> **About this task**
If an entry holds a picture, drop the picture but restate the entry word for word.

Plain-text document sources:
....

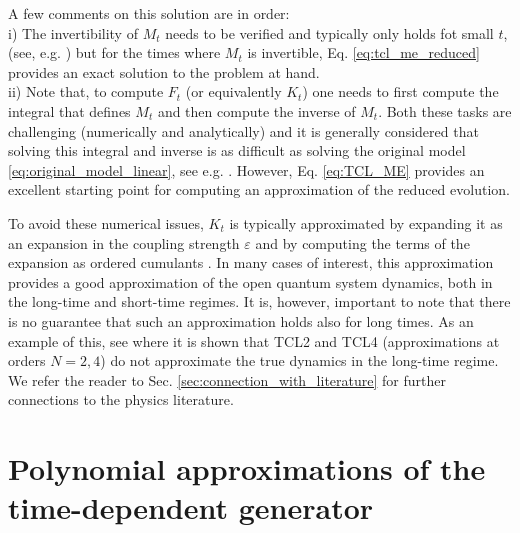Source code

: \documentclass[twocolumn]{autart}    %
\begin{document}
A few comments on this solution are in order:\\ 
i) The invertibility of $M_t$ needs to be verified and typically only holds fot small $t$, (see, e.g. \cite{breuer2002theory}) but for the times where $M_t$ is invertible, Eq. \eqref{eq:tcl_me_reduced} provides an exact solution to the problem at hand. \\
ii) Note that, to compute $F_t$ (or equivalently $K_t$) one needs to first compute the integral that defines $M_t$ and then compute the inverse of $M_t$. Both these tasks are challenging (numerically and analytically) and it is generally considered that solving this integral and inverse is as difficult as solving the original model \eqref{eq:original_model_linear}, see e.g. \cite{breuer2007}. However, Eq. \eqref{eq:TCL_ME} provides an excellent starting point for computing an approximation of the reduced evolution. 

To avoid these numerical issues, $K_t$ is typically approximated by expanding it as an expansion in the coupling strength $\varepsilon$ and by computing the terms of the expansion as ordered cumulants \cite{breuer2002theory,breuer2006,nestmann2019time}.
In many cases of interest, this approximation provides a good approximation of the open quantum system dynamics, both in the long-time and short-time regimes. It is, however, important to note that there is no guarantee that such an approximation holds also for long times. As an example of this, see \cite{breuer2007} where it is shown that TCL2 and TCL4 (approximations at orders $N=2,4$) do not approximate the true dynamics in the long-time regime.
We refer the reader to Sec. \ref{sec:connection_with_literature} for further connections to the physics literature.

\section{Polynomial approximations of the time-dependent generator}
\label{sec:time_ordered}
\end{document}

....

> **Solution to this problem**
Source code

: \documentclass[twocolumn]{autart}    %
\begin{document}
A few comments on this solution are in order:\\ 
i) The invertibility of $M_t$ needs to be verified and typically only holds fot small $t$, (see, e.g. \cite{breuer2002theory}) but for the times where $M_t$ is invertible, Eq. \eqref{eq:tcl_me_reduced} provides an exact solution to the problem at hand. \\
ii) Note that, to compute $F_t$ (or equivalently $K_t$) one needs to first compute the integral that defines $M_t$ and then compute the inverse of $M_t$. Both these tasks are challenging (numerically and analytically) and it is generally considered that solving this integral and inverse is as difficult as solving the original model \eqref{eq:original_model_linear}, see e.g. \cite{breuer2007}. However, Eq. \eqref{eq:TCL_ME} provides an excellent starting point for computing an approximation of the reduced evolution. 

To avoid these numerical issues, $K_t$ is typically approximated by expanding it as an expansion in the coupling strength $\varepsilon$ and by computing the terms of the expansion as ordered cumulants \cite{breuer2002theory,breuer2006,nestmann2019time}.
In many cases of interest, this approximation provides a good approximation of the open quantum system dynamics, both in the long-time and short-time regimes. It is, however, important to note that there is no guarantee that such an approximation holds also for long times. As an example of this, see \cite{breuer2007} where it is shown that TCL2 and TCL4 (approximations at orders $N=2,4$) do not approximate the true dynamics in the long-time regime.
We refer the reader to Sec. \ref{sec:connection_with_literature} for further connections to the physics literature.

\section{Polynomial approximations of the time-dependent generator}
\label{sec:time_ordered}
\end{document}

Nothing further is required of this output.